### What you will do
Those lines of the material below that fall between its first line and the line with "ESLint ignore file", both included, are to be repeated exactly.

-- -- --

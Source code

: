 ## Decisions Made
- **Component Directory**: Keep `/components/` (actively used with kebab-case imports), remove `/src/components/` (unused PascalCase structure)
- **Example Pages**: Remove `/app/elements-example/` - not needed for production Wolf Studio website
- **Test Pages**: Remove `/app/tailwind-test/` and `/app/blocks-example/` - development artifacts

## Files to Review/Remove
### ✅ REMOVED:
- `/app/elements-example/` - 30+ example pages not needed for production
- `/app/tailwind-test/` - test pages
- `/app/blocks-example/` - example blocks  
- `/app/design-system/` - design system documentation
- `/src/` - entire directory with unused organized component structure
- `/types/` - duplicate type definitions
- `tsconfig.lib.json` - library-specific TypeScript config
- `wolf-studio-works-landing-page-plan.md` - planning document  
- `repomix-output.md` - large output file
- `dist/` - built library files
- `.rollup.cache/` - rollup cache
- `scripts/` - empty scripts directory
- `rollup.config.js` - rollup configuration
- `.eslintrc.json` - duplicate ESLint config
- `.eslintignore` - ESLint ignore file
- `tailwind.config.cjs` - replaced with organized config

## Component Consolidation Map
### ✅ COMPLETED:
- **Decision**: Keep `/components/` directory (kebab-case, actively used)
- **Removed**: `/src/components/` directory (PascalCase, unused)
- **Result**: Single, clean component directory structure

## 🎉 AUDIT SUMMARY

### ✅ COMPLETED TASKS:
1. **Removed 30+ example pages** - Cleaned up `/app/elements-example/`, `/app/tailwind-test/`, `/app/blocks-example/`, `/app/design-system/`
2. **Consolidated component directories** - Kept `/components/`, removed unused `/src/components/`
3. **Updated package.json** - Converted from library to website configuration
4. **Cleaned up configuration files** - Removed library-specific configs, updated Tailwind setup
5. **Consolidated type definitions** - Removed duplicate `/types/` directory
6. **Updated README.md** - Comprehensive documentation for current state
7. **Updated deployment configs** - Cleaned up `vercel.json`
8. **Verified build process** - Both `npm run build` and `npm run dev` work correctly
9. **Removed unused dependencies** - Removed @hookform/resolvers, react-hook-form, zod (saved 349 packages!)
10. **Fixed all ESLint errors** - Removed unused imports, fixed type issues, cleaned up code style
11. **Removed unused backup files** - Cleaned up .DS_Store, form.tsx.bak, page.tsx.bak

-- -- --

### Written solution
Source code

: ## Decisions Made
- **Component Directory**: Keep `/components/` (actively used with kebab-case imports), remove `/src/components/` (unused PascalCase structure)
- **Example Pages**: Remove `/app/elements-example/` - not needed for production Wolf Studio website
- **Test Pages**: Remove `/app/tailwind-test/` and `/app/blocks-example/` - development artifacts

## Files to Review/Remove
### ✅ REMOVED:
- `/app/elements-example/` - 30+ example pages not needed for production
- `/app/tailwind-test/` - test pages
- `/app/blocks-example/` - example blocks  
- `/app/design-system/` - design system documentation
- `/src/` - entire directory with unused organized component structure
- `/types/` - duplicate type definitions
- `tsconfig.lib.json` - library-specific TypeScript config
- `wolf-studio-works-landing-page-plan.md` - planning document  
- `repomix-output.md` - large output file
- `dist/` - built library files
- `.rollup.cache/` - rollup cache
- `scripts/` - empty scripts directory
- `rollup.config.js` - rollup configuration
- `.eslintrc.json` - duplicate ESLint config
- `.eslintignore` - ESLint ignore file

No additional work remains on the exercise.